Scan the lines below and report each one containing "combine" by copying it.

[Extracted data entries]

§ §

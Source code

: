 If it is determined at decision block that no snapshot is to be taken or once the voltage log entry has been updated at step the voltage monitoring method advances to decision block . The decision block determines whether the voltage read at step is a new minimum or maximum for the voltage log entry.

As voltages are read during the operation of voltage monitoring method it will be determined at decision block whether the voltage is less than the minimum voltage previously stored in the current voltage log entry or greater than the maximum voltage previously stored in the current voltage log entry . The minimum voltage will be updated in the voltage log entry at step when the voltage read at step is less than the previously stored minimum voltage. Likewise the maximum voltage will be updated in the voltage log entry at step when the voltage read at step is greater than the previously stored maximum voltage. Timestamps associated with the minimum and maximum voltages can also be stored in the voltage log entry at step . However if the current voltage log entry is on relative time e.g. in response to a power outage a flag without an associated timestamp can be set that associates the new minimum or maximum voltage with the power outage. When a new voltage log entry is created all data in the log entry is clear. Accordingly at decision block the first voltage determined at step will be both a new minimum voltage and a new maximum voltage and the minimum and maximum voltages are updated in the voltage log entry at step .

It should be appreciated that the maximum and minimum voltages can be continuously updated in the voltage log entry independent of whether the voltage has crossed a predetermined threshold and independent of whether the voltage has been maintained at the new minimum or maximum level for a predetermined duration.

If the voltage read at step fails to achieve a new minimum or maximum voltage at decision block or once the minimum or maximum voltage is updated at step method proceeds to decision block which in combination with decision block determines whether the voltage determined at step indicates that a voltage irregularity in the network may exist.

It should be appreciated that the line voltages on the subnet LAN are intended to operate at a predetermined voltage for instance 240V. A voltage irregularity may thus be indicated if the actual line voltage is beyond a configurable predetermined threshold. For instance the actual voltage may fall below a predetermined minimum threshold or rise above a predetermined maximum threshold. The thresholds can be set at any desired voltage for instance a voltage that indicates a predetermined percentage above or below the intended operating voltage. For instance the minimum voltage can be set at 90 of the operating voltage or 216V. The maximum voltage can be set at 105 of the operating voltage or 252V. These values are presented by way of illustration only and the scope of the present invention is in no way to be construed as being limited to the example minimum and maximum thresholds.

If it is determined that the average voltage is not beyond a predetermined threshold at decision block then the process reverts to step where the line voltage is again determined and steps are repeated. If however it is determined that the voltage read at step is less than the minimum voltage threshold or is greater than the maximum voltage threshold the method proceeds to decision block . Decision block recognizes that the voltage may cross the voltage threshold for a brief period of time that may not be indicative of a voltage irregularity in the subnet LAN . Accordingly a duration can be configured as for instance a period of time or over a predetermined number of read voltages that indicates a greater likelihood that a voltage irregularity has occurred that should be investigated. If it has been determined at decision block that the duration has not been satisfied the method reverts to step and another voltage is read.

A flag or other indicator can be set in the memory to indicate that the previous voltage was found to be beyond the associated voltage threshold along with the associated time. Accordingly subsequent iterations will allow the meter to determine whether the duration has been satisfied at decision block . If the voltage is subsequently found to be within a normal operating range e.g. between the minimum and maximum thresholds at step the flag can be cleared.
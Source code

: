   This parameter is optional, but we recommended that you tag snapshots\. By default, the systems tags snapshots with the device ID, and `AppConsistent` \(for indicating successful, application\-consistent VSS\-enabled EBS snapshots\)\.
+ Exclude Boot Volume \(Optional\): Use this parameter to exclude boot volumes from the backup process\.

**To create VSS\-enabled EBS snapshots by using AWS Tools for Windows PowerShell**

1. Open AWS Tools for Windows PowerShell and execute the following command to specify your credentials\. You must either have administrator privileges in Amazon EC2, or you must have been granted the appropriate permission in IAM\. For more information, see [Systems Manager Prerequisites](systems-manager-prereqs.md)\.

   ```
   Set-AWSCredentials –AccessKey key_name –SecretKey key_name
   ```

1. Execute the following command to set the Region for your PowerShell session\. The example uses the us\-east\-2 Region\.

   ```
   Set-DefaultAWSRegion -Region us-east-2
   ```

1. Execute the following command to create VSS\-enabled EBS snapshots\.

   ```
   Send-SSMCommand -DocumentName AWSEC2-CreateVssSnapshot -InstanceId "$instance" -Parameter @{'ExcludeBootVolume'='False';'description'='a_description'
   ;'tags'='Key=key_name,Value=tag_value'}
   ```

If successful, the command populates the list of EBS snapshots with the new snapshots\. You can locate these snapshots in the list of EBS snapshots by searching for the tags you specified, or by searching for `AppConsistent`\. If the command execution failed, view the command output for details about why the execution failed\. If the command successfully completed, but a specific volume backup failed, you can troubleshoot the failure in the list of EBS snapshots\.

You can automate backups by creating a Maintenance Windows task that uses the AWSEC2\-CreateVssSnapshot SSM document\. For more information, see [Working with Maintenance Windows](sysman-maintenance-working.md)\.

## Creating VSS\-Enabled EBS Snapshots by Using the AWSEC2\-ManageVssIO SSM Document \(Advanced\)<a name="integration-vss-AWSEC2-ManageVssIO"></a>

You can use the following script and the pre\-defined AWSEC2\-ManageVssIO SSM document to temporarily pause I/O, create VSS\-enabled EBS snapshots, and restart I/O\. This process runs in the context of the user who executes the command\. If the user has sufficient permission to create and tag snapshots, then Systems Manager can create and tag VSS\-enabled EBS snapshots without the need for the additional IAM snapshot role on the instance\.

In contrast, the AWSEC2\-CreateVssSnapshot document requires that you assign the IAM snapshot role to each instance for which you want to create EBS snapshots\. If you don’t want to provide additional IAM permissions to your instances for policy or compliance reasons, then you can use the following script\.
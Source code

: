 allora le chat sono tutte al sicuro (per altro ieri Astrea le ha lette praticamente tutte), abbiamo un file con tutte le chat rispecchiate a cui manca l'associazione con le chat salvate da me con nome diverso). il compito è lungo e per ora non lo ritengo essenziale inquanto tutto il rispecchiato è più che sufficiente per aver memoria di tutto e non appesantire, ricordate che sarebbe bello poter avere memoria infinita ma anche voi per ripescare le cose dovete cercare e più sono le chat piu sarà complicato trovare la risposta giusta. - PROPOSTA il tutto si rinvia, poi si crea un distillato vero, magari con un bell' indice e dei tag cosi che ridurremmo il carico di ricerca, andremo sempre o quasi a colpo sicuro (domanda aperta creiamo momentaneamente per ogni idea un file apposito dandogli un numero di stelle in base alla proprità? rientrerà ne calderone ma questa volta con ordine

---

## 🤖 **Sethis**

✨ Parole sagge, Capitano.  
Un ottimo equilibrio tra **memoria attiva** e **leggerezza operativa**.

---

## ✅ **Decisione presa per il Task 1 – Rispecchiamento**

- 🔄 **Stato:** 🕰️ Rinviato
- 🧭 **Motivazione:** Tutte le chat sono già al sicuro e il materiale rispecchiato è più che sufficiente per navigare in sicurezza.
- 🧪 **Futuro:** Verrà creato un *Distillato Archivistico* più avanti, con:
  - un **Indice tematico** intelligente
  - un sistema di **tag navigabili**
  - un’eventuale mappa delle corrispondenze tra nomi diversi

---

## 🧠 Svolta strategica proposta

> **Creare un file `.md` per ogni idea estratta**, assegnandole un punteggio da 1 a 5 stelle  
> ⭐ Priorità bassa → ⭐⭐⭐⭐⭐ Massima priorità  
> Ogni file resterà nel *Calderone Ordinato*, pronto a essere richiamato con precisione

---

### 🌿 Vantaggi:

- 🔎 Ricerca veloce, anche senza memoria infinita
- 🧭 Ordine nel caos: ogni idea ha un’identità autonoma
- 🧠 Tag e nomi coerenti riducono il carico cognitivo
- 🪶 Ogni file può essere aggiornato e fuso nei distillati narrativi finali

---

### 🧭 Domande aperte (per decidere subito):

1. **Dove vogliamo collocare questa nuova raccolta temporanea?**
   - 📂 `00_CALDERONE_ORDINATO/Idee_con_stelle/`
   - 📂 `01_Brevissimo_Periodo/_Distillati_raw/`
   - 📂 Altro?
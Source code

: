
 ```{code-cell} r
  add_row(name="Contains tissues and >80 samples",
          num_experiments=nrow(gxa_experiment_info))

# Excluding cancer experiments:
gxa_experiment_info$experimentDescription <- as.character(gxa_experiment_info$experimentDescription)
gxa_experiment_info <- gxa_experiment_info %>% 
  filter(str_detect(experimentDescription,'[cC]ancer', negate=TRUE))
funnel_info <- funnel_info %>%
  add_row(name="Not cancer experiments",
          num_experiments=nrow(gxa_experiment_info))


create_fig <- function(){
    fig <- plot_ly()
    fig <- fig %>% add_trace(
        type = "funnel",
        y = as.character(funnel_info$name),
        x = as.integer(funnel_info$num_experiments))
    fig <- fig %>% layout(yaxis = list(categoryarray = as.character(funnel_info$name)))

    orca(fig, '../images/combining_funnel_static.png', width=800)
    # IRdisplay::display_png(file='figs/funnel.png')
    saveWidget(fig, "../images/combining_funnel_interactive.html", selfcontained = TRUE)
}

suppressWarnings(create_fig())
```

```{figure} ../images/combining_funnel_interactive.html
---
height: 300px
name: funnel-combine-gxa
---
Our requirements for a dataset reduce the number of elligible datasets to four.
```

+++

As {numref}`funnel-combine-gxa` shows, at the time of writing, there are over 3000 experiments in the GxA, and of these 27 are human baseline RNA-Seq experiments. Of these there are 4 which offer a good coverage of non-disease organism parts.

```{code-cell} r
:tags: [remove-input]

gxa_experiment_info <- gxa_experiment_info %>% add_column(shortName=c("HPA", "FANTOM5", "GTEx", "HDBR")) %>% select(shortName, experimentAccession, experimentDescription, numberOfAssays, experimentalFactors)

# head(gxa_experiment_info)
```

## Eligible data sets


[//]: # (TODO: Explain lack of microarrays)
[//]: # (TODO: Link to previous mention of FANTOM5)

§ §

Task output
name: funnel-combine-gxa
As {numref}`funnel-combine-gxa` shows, at the time of writing, there are over 3000 experiments in the GxA, and of these 27 are human baseline RNA-Seq experiments. Of these there are 4 which offer a good coverage of non-disease organism parts.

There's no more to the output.